▶ _Exercise materials_

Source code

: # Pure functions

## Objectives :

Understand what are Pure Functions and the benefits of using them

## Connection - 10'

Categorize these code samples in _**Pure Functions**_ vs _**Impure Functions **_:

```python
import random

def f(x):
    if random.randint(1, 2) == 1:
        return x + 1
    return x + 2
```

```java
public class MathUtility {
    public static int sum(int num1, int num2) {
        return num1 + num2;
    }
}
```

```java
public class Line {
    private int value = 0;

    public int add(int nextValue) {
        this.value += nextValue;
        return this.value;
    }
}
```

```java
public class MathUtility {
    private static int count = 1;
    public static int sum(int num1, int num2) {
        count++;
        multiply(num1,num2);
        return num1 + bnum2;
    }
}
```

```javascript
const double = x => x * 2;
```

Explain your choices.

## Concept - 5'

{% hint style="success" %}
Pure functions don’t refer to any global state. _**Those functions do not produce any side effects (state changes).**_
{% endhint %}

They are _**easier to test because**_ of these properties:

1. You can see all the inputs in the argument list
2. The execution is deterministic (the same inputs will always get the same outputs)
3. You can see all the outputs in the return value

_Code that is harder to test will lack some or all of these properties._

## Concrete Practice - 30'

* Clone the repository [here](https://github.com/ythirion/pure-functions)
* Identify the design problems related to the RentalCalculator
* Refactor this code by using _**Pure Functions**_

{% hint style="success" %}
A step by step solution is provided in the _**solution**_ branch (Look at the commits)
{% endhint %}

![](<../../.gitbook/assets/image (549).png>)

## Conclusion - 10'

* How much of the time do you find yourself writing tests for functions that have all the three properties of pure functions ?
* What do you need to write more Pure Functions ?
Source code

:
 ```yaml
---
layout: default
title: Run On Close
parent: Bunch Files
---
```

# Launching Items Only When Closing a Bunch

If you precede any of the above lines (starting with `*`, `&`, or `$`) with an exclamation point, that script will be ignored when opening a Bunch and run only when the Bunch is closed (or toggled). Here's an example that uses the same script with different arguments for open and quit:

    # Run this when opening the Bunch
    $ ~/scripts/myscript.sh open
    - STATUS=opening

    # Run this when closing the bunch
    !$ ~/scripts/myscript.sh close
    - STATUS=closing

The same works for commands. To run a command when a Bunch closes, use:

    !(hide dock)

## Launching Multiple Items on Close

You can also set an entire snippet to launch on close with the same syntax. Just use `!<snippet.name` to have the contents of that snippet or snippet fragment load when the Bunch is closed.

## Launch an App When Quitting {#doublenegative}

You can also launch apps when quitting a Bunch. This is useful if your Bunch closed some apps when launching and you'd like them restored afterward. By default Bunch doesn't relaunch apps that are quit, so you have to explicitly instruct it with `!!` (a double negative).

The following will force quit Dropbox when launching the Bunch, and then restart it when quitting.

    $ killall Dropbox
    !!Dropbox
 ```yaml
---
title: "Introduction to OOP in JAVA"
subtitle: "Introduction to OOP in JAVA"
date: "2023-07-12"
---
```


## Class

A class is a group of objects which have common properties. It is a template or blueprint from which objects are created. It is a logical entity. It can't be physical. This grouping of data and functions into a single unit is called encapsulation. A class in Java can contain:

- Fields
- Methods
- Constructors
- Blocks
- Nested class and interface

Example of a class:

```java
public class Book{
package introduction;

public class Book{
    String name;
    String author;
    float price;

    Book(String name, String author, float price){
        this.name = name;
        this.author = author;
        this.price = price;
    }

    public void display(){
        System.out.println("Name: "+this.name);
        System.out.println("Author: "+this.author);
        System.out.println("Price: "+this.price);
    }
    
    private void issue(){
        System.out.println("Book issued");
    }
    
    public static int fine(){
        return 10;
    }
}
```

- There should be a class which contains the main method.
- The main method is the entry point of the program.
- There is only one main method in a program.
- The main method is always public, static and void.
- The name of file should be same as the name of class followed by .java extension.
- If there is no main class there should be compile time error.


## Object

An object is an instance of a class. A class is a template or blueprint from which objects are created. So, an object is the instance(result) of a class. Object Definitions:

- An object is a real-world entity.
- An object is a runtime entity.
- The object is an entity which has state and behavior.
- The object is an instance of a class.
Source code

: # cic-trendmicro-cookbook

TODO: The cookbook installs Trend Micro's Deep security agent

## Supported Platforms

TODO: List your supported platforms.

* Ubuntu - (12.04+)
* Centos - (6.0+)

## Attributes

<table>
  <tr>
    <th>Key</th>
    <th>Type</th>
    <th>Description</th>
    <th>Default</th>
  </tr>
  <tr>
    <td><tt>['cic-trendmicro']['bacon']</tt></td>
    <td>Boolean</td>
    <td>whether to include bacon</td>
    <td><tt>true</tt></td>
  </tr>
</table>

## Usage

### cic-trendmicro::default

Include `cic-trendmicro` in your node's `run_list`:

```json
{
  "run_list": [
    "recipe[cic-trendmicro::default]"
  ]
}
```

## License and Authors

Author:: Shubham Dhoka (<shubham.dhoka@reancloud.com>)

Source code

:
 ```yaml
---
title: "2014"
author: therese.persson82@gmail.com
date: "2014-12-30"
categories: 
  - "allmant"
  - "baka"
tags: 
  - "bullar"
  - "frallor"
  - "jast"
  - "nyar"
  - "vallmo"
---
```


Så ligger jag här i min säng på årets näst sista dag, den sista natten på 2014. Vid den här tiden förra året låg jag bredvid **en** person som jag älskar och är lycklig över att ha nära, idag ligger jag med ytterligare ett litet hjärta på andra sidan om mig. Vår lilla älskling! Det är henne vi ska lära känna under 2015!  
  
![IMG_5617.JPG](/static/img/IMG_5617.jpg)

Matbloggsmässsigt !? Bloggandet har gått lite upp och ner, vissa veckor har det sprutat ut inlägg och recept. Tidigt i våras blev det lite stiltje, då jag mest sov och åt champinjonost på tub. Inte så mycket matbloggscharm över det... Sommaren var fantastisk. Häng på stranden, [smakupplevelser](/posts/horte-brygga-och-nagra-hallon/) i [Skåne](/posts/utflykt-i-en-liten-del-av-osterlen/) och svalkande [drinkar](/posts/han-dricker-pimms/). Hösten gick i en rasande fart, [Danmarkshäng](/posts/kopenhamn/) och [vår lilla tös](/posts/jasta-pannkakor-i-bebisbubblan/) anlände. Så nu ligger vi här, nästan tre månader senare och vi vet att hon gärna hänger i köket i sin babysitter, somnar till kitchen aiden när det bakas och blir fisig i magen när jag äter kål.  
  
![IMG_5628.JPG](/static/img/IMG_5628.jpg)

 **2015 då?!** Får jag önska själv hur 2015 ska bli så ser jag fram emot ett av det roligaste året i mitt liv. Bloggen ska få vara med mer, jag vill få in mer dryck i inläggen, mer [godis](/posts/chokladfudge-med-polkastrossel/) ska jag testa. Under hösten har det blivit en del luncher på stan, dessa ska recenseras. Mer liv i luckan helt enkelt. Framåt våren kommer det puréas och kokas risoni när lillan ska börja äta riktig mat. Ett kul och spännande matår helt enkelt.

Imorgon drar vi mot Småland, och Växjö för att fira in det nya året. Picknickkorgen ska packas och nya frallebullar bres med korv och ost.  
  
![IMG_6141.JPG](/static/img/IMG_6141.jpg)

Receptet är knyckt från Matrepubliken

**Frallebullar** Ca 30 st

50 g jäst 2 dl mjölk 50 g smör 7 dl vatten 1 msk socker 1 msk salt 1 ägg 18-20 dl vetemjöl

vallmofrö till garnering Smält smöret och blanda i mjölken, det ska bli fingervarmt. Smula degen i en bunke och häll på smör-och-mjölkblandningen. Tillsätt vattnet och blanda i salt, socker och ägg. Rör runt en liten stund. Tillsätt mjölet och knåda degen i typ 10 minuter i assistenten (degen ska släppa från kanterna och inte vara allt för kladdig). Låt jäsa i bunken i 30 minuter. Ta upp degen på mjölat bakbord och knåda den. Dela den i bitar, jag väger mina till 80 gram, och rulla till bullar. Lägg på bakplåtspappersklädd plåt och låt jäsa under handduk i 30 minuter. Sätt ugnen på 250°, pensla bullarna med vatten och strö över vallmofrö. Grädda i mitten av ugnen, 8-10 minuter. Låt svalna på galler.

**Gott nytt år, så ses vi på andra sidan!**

▶ _Work instruction_
Each line holding the word "float" must be copied from the data.

▶ _Expected output_
    float price;
    Book(String name, String author, float price){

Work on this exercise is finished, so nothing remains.